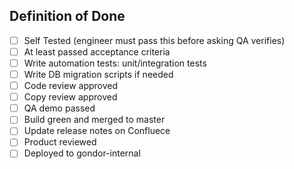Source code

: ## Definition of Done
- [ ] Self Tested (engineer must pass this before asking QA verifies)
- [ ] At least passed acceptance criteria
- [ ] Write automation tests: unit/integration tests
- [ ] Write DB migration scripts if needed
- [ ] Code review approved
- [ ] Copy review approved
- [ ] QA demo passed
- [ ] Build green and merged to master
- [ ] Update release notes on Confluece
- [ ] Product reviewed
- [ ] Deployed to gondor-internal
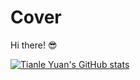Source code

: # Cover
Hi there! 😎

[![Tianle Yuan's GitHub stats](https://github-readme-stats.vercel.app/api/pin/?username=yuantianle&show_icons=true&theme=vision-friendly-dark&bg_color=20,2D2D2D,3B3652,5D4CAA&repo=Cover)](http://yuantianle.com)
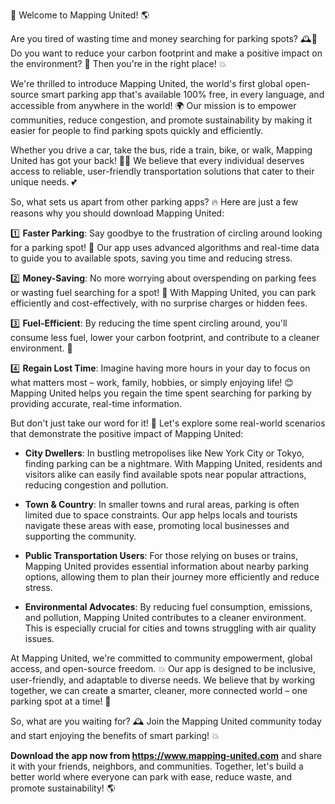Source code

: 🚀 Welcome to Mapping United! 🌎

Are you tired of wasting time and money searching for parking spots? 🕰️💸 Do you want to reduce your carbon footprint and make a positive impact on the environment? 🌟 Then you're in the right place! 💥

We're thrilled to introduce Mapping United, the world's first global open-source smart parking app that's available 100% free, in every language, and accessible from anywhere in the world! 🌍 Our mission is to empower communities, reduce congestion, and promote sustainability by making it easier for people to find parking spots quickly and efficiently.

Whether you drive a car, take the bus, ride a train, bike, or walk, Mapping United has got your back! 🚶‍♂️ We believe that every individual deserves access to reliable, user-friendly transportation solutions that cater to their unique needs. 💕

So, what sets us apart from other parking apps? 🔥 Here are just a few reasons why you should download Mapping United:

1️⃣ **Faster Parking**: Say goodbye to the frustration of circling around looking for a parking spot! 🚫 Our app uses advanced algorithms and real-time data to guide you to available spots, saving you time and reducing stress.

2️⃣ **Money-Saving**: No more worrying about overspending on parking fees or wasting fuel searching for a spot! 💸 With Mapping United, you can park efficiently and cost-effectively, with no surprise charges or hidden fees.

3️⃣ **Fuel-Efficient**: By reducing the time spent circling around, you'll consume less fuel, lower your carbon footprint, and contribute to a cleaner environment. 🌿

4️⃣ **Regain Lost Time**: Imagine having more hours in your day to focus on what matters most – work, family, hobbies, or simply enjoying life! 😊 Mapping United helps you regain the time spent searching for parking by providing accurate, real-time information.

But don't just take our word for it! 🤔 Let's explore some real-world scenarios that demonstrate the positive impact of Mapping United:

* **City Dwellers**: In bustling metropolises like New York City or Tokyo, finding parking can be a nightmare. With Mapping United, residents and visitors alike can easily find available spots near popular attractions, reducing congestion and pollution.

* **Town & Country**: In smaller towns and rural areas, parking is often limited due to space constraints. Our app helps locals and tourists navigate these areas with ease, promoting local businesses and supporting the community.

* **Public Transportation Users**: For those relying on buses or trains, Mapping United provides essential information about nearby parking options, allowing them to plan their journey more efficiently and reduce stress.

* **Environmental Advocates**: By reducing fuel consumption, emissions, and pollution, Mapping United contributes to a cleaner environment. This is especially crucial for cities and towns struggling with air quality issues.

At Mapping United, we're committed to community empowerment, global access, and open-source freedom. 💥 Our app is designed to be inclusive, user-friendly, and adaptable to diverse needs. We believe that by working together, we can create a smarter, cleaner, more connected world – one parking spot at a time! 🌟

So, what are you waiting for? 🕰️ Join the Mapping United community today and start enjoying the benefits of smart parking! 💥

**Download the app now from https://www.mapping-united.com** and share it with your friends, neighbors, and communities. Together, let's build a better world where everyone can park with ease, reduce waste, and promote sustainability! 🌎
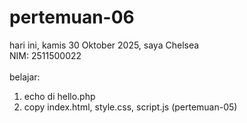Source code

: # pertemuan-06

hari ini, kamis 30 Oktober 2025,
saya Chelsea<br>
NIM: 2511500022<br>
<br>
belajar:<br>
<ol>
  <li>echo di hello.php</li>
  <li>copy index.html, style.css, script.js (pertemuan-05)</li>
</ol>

* * * * * * *

:: What the task requires ::
Search the records for the string "towns" and return every line in which it occurs.

:: Final answer ::
* **Town & Country**: In smaller towns and rural areas, parking is often limited due to space constraints. Our app helps locals and tourists navigate these areas with ease, promoting local businesses and supporting the community.
* **Environmental Advocates**: By reducing fuel consumption, emissions, and pollution, Mapping United contributes to a cleaner environment. This is especially crucial for cities and towns struggling with air quality issues.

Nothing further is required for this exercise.